• [Your goal]: Could you restate word for word only the lines below from the one holding "1. Скопировать содержимое в проект" to the one holding "## Desired Outcome Image", inclusive, and leave out the pictures?

• [Data provided]:

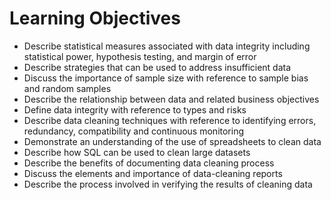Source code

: # Learning Objectives
- Describe statistical measures associated with data integrity including statistical power, hypothesis testing, and margin of error
- Describe strategies that can be used to address insufficient data
- Discuss the importance of sample size with reference to sample bias and random samples
- Describe the relationship between data and related business objectives
- Define data integrity with reference to types and risks
- Describe data cleaning techniques with reference to identifying errors, redundancy, compatibility and continuous monitoring
- Demonstrate an understanding of the use of spreadsheets to clean data
- Describe how SQL can be used to clean large datasets
- Describe the benefits of documenting data cleaning process
- Discuss the elements and importance of data-cleaning reports
- Describe the process involved in verifying the results of cleaning data

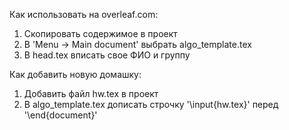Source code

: Как использовать на overleaf.com:
 1. Скопировать содержимое в проект
 2. В 'Menu -> Main document' выбрать algo_template.tex
 3. В head.tex вписать свое ФИО и группу

Как добавить новую домашку:
 1. Добавить файл hw<N>.tex в проект
 2. В algo_template.tex дописать строчку '\input{hw<N>.tex}' перед '\end{document}'

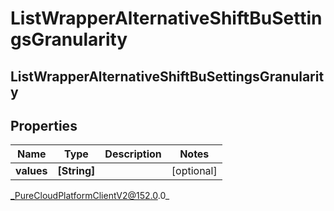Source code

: # ListWrapperAlternativeShiftBuSettingsGranularity

## ListWrapperAlternativeShiftBuSettingsGranularity

## Properties

|Name | Type | Description | Notes|
|------------ | ------------- | ------------- | -------------|
| **values** | **[String]** |  | [optional] |



_PureCloudPlatformClientV2@152.0.0_
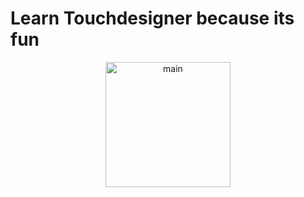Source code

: # Learn Touchdesigner because its fun 
  
<p align="center">
  <img src="https://github.com/viio00/generativeAndDigital_art/blob/main/HeartBrainParticle.mp4" alt="main" width="200">
</p>
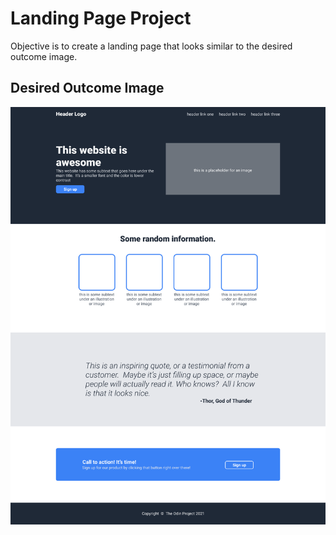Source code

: # Landing Page Project
Objective is to create a landing page that looks similar to the desired outcome image.

## Desired Outcome Image
![outcome](./desired-outcome.png)
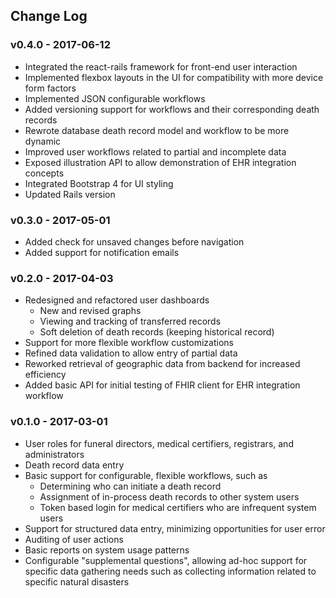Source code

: ## Change Log

### v0.4.0 - 2017-06-12

* Integrated the react-rails framework for front-end user interaction
* Implemented flexbox layouts in the UI for compatibility with more device form factors
* Implemented JSON configurable workflows
* Added versioning support for workflows and their corresponding death records
* Rewrote database death record model and workflow to be more dynamic
* Improved user workflows related to partial and incomplete data
* Exposed illustration API to allow demonstration of EHR integration concepts
* Integrated Bootstrap 4 for UI styling
* Updated Rails version

### v0.3.0 - 2017-05-01

* Added check for unsaved changes before navigation
* Added support for notification emails

### v0.2.0 - 2017-04-03

* Redesigned and refactored user dashboards
  * New and revised graphs
  * Viewing and tracking of transferred records
  * Soft deletion of death records (keeping historical record)
* Support for more flexible workflow customizations
* Refined data validation to allow entry of partial data
* Reworked retrieval of geographic data from backend for increased efficiency
* Added basic API for initial testing of FHIR client for EHR integration workflow

### v0.1.0 - 2017-03-01

* User roles for funeral directors, medical certifiers, registrars, and administrators
* Death record data entry
* Basic support for configurable, flexible workflows, such as
  * Determining who can initiate a death record
  * Assignment of in-process death records to other system users
  * Token based login for medical certifiers who are infrequent system users
* Support for structured data entry, minimizing opportunities for user error
* Auditing of user actions
* Basic reports on system usage patterns
* Configurable "supplemental questions", allowing ad-hoc support for specific data gathering needs such as collecting information related to specific natural disasters

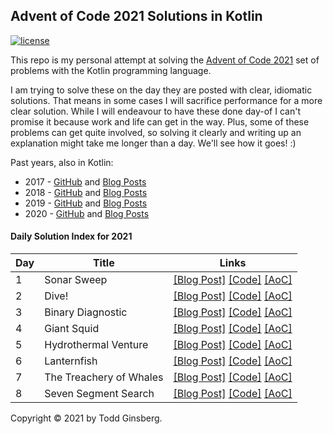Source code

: ## Advent of Code 2021 Solutions in Kotlin

[![license](https://img.shields.io/github/license/tginsberg/advent-2021-kotlin)]()

This repo is my personal attempt at solving the [Advent of Code 2021](http://adventofcode.com/2021) set of problems with the Kotlin programming language.

I am trying to solve these on the day they are posted with clear, idiomatic solutions. That means in some cases I will sacrifice performance for a more clear solution. While I will endeavour to have these done day-of I can't promise it because work and life can get in the way. Plus, some of these problems can get quite involved, so solving it clearly and writing up an explanation might take me longer than a day. We'll see how it goes! :)

Past years, also in Kotlin:
 * 2017 - [GitHub](https://github.com/tginsberg/advent-2017-kotlin/) and [Blog Posts](https://todd.ginsberg.com/post/advent-of-code/2017/)
 * 2018 - [GitHub](https://github.com/tginsberg/advent-2018-kotlin/) and [Blog Posts](https://todd.ginsberg.com/post/advent-of-code/2018/)
 * 2019 - [GitHub](https://github.com/tginsberg/advent-2019-kotlin/) and [Blog Posts](https://todd.ginsberg.com/post/advent-of-code/2019/)
 * 2020 - [GitHub](https://github.com/tginsberg/advent-2020-kotlin/) and [Blog Posts](https://todd.ginsberg.com/post/advent-of-code/2020/)

#### Daily Solution Index for 2021
| Day | Title                   | Links                                                                                                                                                                                                                                            |
|-----|-------------------------|--------------------------------------------------------------------------------------------------------------------------------------------------------------------------------------------------------------------------------------------------|
| 1   | Sonar Sweep             | [\[Blog Post\]](https://todd.ginsberg.com/post/advent-of-code/2021/day1/) [\[Code\]](https://github.com/tginsberg/advent-2021-kotlin/blob/master/src/main/kotlin/com/ginsberg/advent2021/Day01.kt) [\[AoC\]](http://adventofcode.com/2021/day/1) |
| 2   | Dive!                   | [\[Blog Post\]](https://todd.ginsberg.com/post/advent-of-code/2021/day2/) [\[Code\]](https://github.com/tginsberg/advent-2021-kotlin/blob/master/src/main/kotlin/com/ginsberg/advent2021/Day02.kt) [\[AoC\]](http://adventofcode.com/2021/day/2) |
| 3   | Binary Diagnostic       | [\[Blog Post\]](https://todd.ginsberg.com/post/advent-of-code/2021/day3/) [\[Code\]](https://github.com/tginsberg/advent-2021-kotlin/blob/master/src/main/kotlin/com/ginsberg/advent2021/Day03.kt) [\[AoC\]](http://adventofcode.com/2021/day/3) |
| 4   | Giant Squid             | [\[Blog Post\]](https://todd.ginsberg.com/post/advent-of-code/2021/day4/) [\[Code\]](https://github.com/tginsberg/advent-2021-kotlin/blob/master/src/main/kotlin/com/ginsberg/advent2021/Day04.kt) [\[AoC\]](http://adventofcode.com/2021/day/4) |
| 5   | Hydrothermal Venture    | [\[Blog Post\]](https://todd.ginsberg.com/post/advent-of-code/2021/day5/) [\[Code\]](https://github.com/tginsberg/advent-2021-kotlin/blob/master/src/main/kotlin/com/ginsberg/advent2021/Day05.kt) [\[AoC\]](http://adventofcode.com/2021/day/5) |
| 6   | Lanternfish             | [\[Blog Post\]](https://todd.ginsberg.com/post/advent-of-code/2021/day6/) [\[Code\]](https://github.com/tginsberg/advent-2021-kotlin/blob/master/src/main/kotlin/com/ginsberg/advent2021/Day06.kt) [\[AoC\]](http://adventofcode.com/2021/day/6) |
| 7   | The Treachery of Whales | [\[Blog Post\]](https://todd.ginsberg.com/post/advent-of-code/2021/day7/) [\[Code\]](https://github.com/tginsberg/advent-2021-kotlin/blob/master/src/main/kotlin/com/ginsberg/advent2021/Day07.kt) [\[AoC\]](http://adventofcode.com/2021/day/7) |
| 8   | Seven Segment Search    | [\[Blog Post\]](https://todd.ginsberg.com/post/advent-of-code/2021/day8/) [\[Code\]](https://github.com/tginsberg/advent-2021-kotlin/blob/master/src/main/kotlin/com/ginsberg/advent2021/Day08.kt) [\[AoC\]](http://adventofcode.com/2021/day/8) |

Copyright &copy; 2021 by Todd Ginsberg.

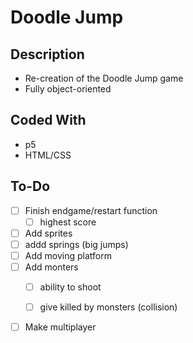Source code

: # Doodle Jump

## Description
- Re-creation of the Doodle Jump game
- Fully object-oriented
## Coded With
- p5
- HTML/CSS

## To-Do
- [ ] Finish endgame/restart function
  - [ ] highest score
- [ ] Add sprites
- [ ] addd springs (big jumps)
- [ ] Add moving platform
- [ ] Add monters
  - [ ] ability to shoot
  - [ ] give killed by monsters (collision)
  

- [ ] Make multiplayer
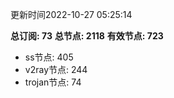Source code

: 更新时间2022-10-27 05:25:14

**总订阅: 73**
**总节点: 2118**
**有效节点: 723**
- ss节点: 405
- v2ray节点: 244
- trojan节点: 74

• [Exercise solution]:
 1. Скопировать содержимое в проект
 2. В 'Menu -> Main document' выбрать algo_template.tex
 3. В head.tex вписать свое ФИО и группу

Как добавить новую домашку:
 1. Добавить файл hw<N>.tex в проект
 2. В algo_template.tex дописать строчку '\input{hw<N>.tex}' перед '\end{document}'

Source code

: # ListWrapperAlternativeShiftBuSettingsGranularity

## ListWrapperAlternativeShiftBuSettingsGranularity

## Properties

|Name | Type | Description | Notes|
|------------ | ------------- | ------------- | -------------|
| **values** | **[String]** |  | [optional] |



_PureCloudPlatformClientV2@152.0.0_
Source code

: # Learn Touchdesigner because its fun 
  
<p align="center">
  <img src="https://github.com/viio00/generativeAndDigital_art/blob/main/HeartBrainParticle.mp4" alt="main" width="200">
</p>
Source code

: # Landing Page Project
Objective is to create a landing page that looks similar to the desired outcome image.

## Desired Outcome Image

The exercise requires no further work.